At the start of the year, resolutions are drawn up and promises are made to better ourselves, both personally and professionally.
Unfortunately, more often than not, it can feel like a delicate juggling act just to find the right balance of work and life, and you end up stuck in the same rut yet again.
You would be surprised how the following five-step process can overhaul your perception about that ever-elusive work/life balance, and improve your wellbeing all around for this year:
1 Identify what is and isn’t working
It might sound easy, but it can be difficult to identify the core issues. We often don’t take the time to stop and reflect, especially when things are hectic.
Sometimes one key problem will trigger other challenges or frustrations, creating the sense that nothing is working right or that the problems are too complex to fix without making dramatic change.
As you think about what works well and what doesn’t, consider four areas:
Consider whether and when you would prefer stronger boundaries and in what situations you would do better if you could blur the lines. Would it be more effective to work only at the office? Could you be more effective if you scheduled larger blocks of time to focus on one thing or the other?
Are you paying attention to how you spend your time, being realistic about what you can accomplish, and making conscious choices to take care of what is most important?
Unrealistic expectations create unnecessary stress. Do you need to adjust expectations you have of yourself or have a conversation about the expectations others have of you?
Not having enough time to switch from one role to another can leave you feeling rushed or frustrated or ineffective. Do you need to change how you move into or out of a role to make the transition more smoothly?

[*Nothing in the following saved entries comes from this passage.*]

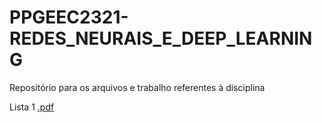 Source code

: # PPGEEC2321-REDES_NEURAIS_E_DEEP_LEARNING
Repositório para os arquivos e trabalho referentes à disciplina

Lista 1 [.pdf](https://github.com/vinivon/PPGEEC2321-REDES_NEURAIS_E_DEEP_LEARNING/blob/main/Lista_1/PPGEEC2321___REDES_NEURAIS___1_LISTA%20(8).pdf)
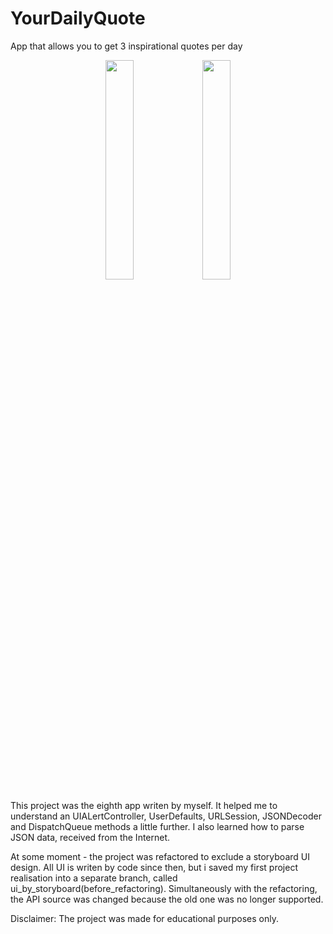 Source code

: # YourDailyQuote
App that allows you to get 3 inspirational quotes per day

<p align="center">
<img src="https://user-images.githubusercontent.com/82824022/211313268-21f447a5-d5d8-4510-a210-ebff969aae90.PNG" width=30% height=30%>  <img src="https://user-images.githubusercontent.com/82824022/211313253-333da18f-f045-4acb-afe7-f3f0446b1b01.PNG" width=30% height=30%> 
</p>

This project was the eighth app writen by myself. It helped me to understand an UIALertController, UserDefaults, URLSession, JSONDecoder and DispatchQueue methods a little further. I also learned how to parse JSON data, received from the Internet. 

At some moment - the project was refactored to exclude a storyboard UI design. All UI is writen by code since then, but i saved my first project realisation into a separate branch, called ui_by_storyboard(before_refactoring).
Simultaneously with the refactoring, the API source was changed because the old one was no longer supported.

Disclaimer:
The project was made for educational purposes only.
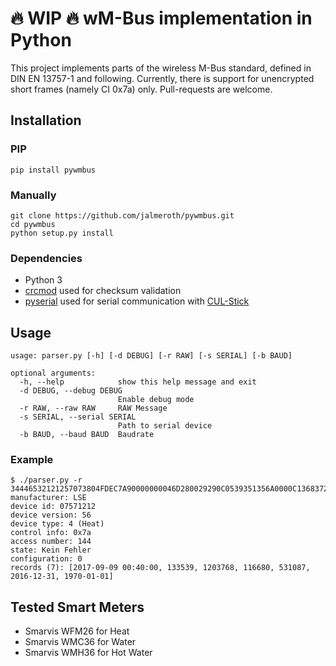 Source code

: # 🔥 WIP 🔥 wM-Bus implementation in Python

This project implements parts of the wireless M-Bus standard, defined in DIN EN 13757-1 and following.
Currently, there is support for unencrypted short frames (namely CI 0x7a) only. Pull-requests are welcome.

## Installation

### PIP

    pip install pywmbus

### Manually

    git clone https://github.com/jalmeroth/pywmbus.git
    cd pywmbus
    python setup.py install

### Dependencies

- Python 3
- [crcmod](http://crcmod.sourceforge.net/) used for checksum validation
- [pyserial](https://github.com/pyserial/pyserial) used for serial communication with [CUL-Stick](http://shop.busware.de/product_info.php/cPath/1_35/products_id/29)

## Usage

    usage: parser.py [-h] [-d DEBUG] [-r RAW] [-s SERIAL] [-b BAUD]
    
    optional arguments:
      -h, --help            show this help message and exit
      -d DEBUG, --debug DEBUG
                            Enable debug mode
      -r RAW, --raw RAW     RAW Message
      -s SERIAL, --serial SERIAL
                            Path to serial device
      -b BAUD, --baud BAUD  Baudrate

### Example

    $ ./parser.py -r 34446532121257073804FDEC7A90000000046D280029290C0539351356A0000C13683720014C05806611004C13879649105300426C1F2C326CFFFF236E
    manufacturer: LSE
    device id: 07571212
    device version: 56
    device type: 4 (Heat)
    control info: 0x7a
    access number: 144
    state: Kein Fehler
    configuration: 0
    records (7): [2017-09-09 00:40:00, 133539, 1203768, 116680, 531087, 2016-12-31, 1970-01-01]    

## Tested Smart Meters

- Smarvis WFM26 for Heat
- Smarvis WMC36 for Water
- Smarvis WMH36 for Hot Water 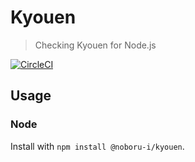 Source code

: # Kyouen

> Checking Kyouen for Node.js

[![CircleCI](https://circleci.com/gh/noboru-i/node-kyouen.svg?style=svg)](https://circleci.com/gh/noboru-i/node-kyouen)

## Usage

### Node

Install with `npm install @noboru-i/kyouen`.
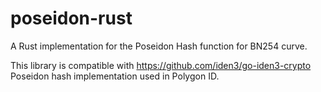 # poseidon-rust

A Rust implementation for the Poseidon Hash function for BN254 curve.

This library is compatible with https://github.com/iden3/go-iden3-crypto Poseidon hash implementation used in Polygon ID.
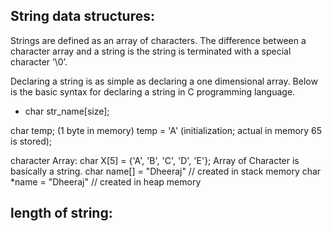 ## String data structures:
Strings are defined as an array of characters. The difference between a character array and a string is the string is terminated with a special character ‘\0’.

Declaring a string is as simple as declaring a one dimensional array. Below is the basic syntax for declaring a string in C programming language.

- char str_name[size];

char temp; (1 byte in memory)
temp = 'A' (initialization; actual in memory 65 is stored);

character Array:
char X[5] = {'A', 'B', 'C', 'D', 'E'};
Array of Character is basically  a string.
char name[] = "Dheeraj" // created in stack memory
char *name = "Dheeraj" // created in heap memory

## length of string:
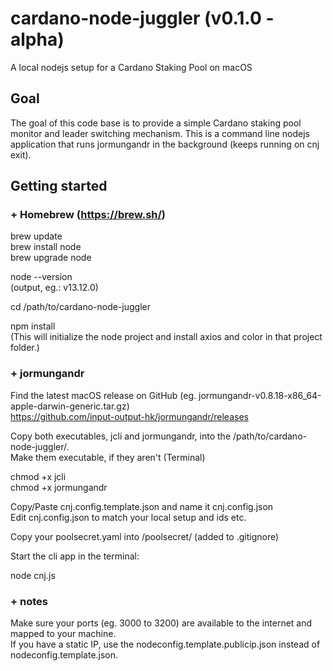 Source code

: # cardano-node-juggler (v0.1.0 - alpha)
A local nodejs setup for a Cardano Staking Pool on macOS

## Goal

The goal of this code base is to provide a simple Cardano staking pool monitor and leader switching mechanism.
This is a command line nodejs application that runs jormungandr in the background (keeps running on cnj exit).

## Getting started

### + Homebrew (https://brew.sh/)

brew update\
brew install node\
brew upgrade node

node --version\
(output, eg.: v13.12.0)

cd /path/to/cardano-node-juggler

npm install\
(This will initialize the node project and install axios and color in that project folder.)

### + jormungandr
Find the latest macOS release on GitHub (eg. jormungandr-v0.8.18-x86_64-apple-darwin-generic.tar.gz)\
https://github.com/input-output-hk/jormungandr/releases

Copy both executables, jcli and jormungandr, into the /path/to/cardano-node-juggler/.\
Make them executable, if they aren't (Terminal)

chmod +x jcli\
chmod +x jormungandr

Copy/Paste cnj.config.template.json and name it cnj.config.json\
Edit cnj.config.json to match your local setup and ids etc.

Copy your poolsecret.yaml into /poolsecret/ (added to .gitignore)

Start the cli app in the terminal:

node cnj.js

### + notes

Make sure your ports (eg. 3000 to 3200) are available to the internet and mapped to your machine.\
If you have a static IP, use the nodeconfig.template.publicip.json instead of nodeconfig.template.json.
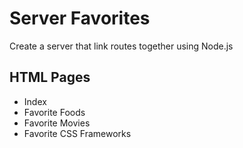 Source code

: # Server Favorites
Create a server that link routes together using Node.js

## HTML Pages
+ Index
+ Favorite Foods 
+ Favorite Movies
+ Favorite CSS Frameworks
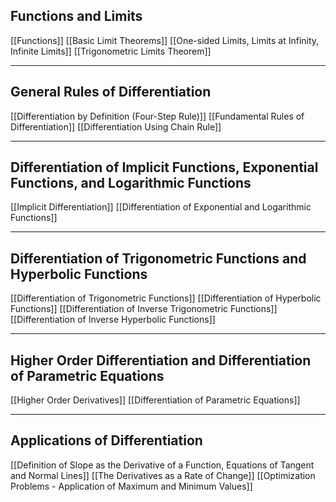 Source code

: ## Functions and Limits
[[Functions]]
[[Basic Limit Theorems]]
[[One-sided Limits, Limits at Infinity, Infinite Limits]]
[[Trigonometric Limits Theorem]]
___
## General Rules of Differentiation
[[Differentiation by Definition (Four-Step Rule)]]
[[Fundamental Rules of Differentiation]]
[[Differentiation Using Chain Rule]]
___
## Differentiation of Implicit Functions, Exponential Functions, and Logarithmic Functions
[[Implicit Differentiation]]
[[Differentiation of Exponential and Logarithmic Functions]]
___
## Differentiation of Trigonometric Functions and Hyperbolic Functions
[[Differentiation of Trigonometric Functions]]
[[Differentiation of Hyperbolic Functions]]
[[Differentiation of Inverse Trigonometric Functions]]
[[Differentiation of Inverse Hyperbolic Functions]]
___
## Higher Order Differentiation and Differentiation of Parametric Equations
[[Higher Order Derivatives]]
[[Differentiation of Parametric Equations]]
___
## Applications of Differentiation
[[Definition of Slope as the Derivative of a Function, Equations of Tangent and Normal Lines]]
[[The Derivatives as a Rate of Change]]
[[Optimization Problems - Application of Maximum and Minimum Values]] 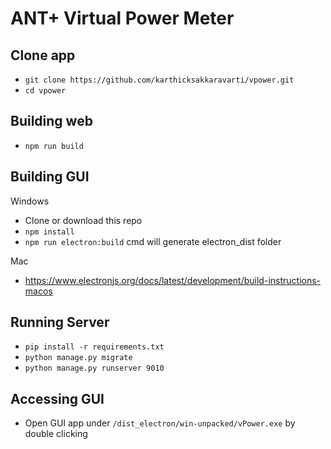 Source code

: # ANT+ Virtual Power Meter



## Clone app
* `git clone https://github.com/karthicksakkaravarti/vpower.git`
* `cd vpower`


## Building web

* `npm run build`


## Building GUI 

Windows
* Clone or download this repo
* `npm install`
* `npm run electron:build` cmd will generate electron_dist folder

Mac

* https://www.electronjs.org/docs/latest/development/build-instructions-macos

## Running Server 

* `pip install -r requirements.txt`
* `python manage.py migrate`
* `python manage.py runserver 9010`

## Accessing GUI

* Open GUI app under  `/dist_electron/win-unpacked/vPower.exe` by double clicking
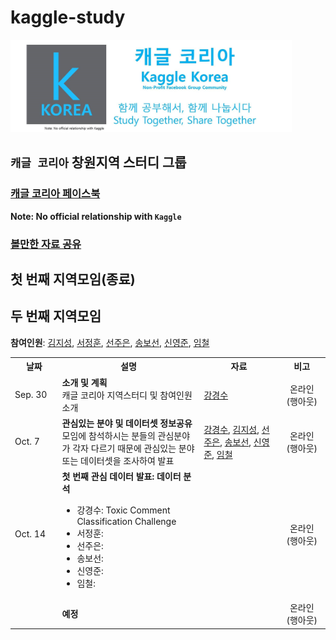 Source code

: # kaggle-study

<img src="logo.png" width="450" />

## `캐글 코리아` 창원지역 스터디 그룹

### <a href="https://www.facebook.com/groups/KaggleKoreaOpenGroup/"><b>캐글 코리아 페이스북</b></a><br>
**Note: No official relationship with `Kaggle`**

### <a href="https://github.com/unerue/kaggle-study/blob/master/kaggle-study/materials/materials.md" target="_blank">볼만한 자료 공유</a>

## 첫 번째 지역모임(종료)

## 두 번째 지역모임

**참여인원**: <a href="https://github.com/KimJiSeong1994">김지성</a>, <a href="">서정훈</a>, <a href="https://github.com/sun6880">선주은</a>, <a href="https://github.com/Song-bosun">송보선</a>, <a href="https://github.com/syj706">신영준</a>, <a href="https://github.com/Imchul">임철</a>

<table style="table-layout: fixed; width: 100%">
  <tr>
    <th style="width: 15%;">날짜</th>
    <th style="width: 45%;">설명</th>    
    <th style="width: 25%;">자료</th>
    <th style="width: 15%;">비고</th>
  </tr>
  <tr>
    <td>Sep. 30</td>
    <td><b>소개 및 계획</b><br>캐글 코리아 지역스터디 및 참여인원 소개</td>
    <td>
      <a href="https://github.com/unerue/kaggle-study/blob/master/kaggle-study/2019-09-30/kaggle-orientation.pdf">강경수</a>
    </td>
    <td align="center">온라인<br>(행아웃)</td>
  </tr>
  <tr>
    <td>Oct. 7</td>
    <td><b>관심있는 분야 및 데이터셋 정보공유</b><br>모임에 참석하시는 분들의 관심분야가 각자 다르기 때문에 관심있는 분야 또는 데이터셋을 조사하여 발표</td>
    <td>
      <a href="https://github.com/unerue/kaggle-study/blob/master/kaggle-study/2019-10-07/unerue.pdf">강경수</a>,
      <a href="https://github.com/unerue/kaggle-study/blob/master/kaggle-study/2019-10-07/KimJiSeong1994.key">김지성</a>,
      <a href="https://github.com/unerue/kaggle-study/blob/master/kaggle-study/2019-10-07/sun6880.pptx">선주은</a>,
      <a href="https://github.com/unerue/kaggle-study/blob/master/kaggle-study/2019-10-07/Song-bosun.pptx">송보선</a>,
      <a href="https://github.com/unerue/kaggle-study/blob/master/kaggle-study/2019-10-07/syj706.pptx">신영준</a>,
      <a href="https://github.com/unerue/kaggle-study/blob/master/kaggle-study/2019-10-07/">임철</a>
    </td>
    <td align="center">온라인<br>(행아웃)</td>
  </tr>
  <tr>
    <td>Oct. 14</td>
    <td><b>첫 번째 관심 데이터 발표: 데이터 분석</b><br>
      <ul>
        <li>강경수: Toxic Comment Classification Challenge</li>
        <li>서정훈: </li>
        <li>선주은: </li>
        <li>송보선: </li>
        <li>신영준: </li>
        <li>임철: </li>
      </ul>
    </td>
    <td></td>
    <td align="center">온라인<br>(행아웃)</td>
  </tr>
  <tr>
    <td></td>
    <td><b>예정</b><br></td>
    <td></td>
    <td align="center">온라인<br>(행아웃)</td>
  </tr>
</table>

2 Learn boundary management techniques
Good ideas are out there. Read articles about how to address the issues frustrating to you. Talk to others and find out what works for them (bearing in mind that different tactics work for different people).
Challenge yourself to change something you assume you can’t. It can be as simple as changing the way you use technology (do you really have to respond to every message, right away?) or delegate a task that is “yours” (at home or at work).
Once you decide on some changes you would like to make, communicate your preferences and ideas to key people. Look for solutions that benefit others as well as yourself.
For example, look for someone at work who would benefit from taking on a task that you would like to get off your plate. Be open to ideas for creating solutions together.
3 Envision a better life
There will be benefits and trade-offs with any approach to managing your work and life. You can weather the stressful times more successfully if you have a picture of what you are striving for and why.
When you are clear on your larger goals and priorities, it helps you focus on what matters most. It also helps you put setbacks and bad days in context.
4 Get support
Everyone needs support to achieve goals, especially those as complicated as work and family goals.
The support can come from work or home. Your support system can help in different ways.
Some people can help you figure out how to best manage your time and energy, agree to take some tasks off your plate or provide encouragement or empathy as you try to adjust your work/life patterns.
It also helps to have a coach or mentor who can help you navigate the options at work. Do not forget to improve your physical health as it increases energy and resilience.
Keep close to your support network as they make dealing with a crisis much more bearable.
5 Track your progress
Change requires focus and commitment. Make a plan and track your progress. This keeps you accountable to yourself and your work/life stakeholders. It allows you to see what is working and where the pitfalls lie.
With this information, you will have a better handle on what else you can do to find greater productivity and satisfaction in your various life roles.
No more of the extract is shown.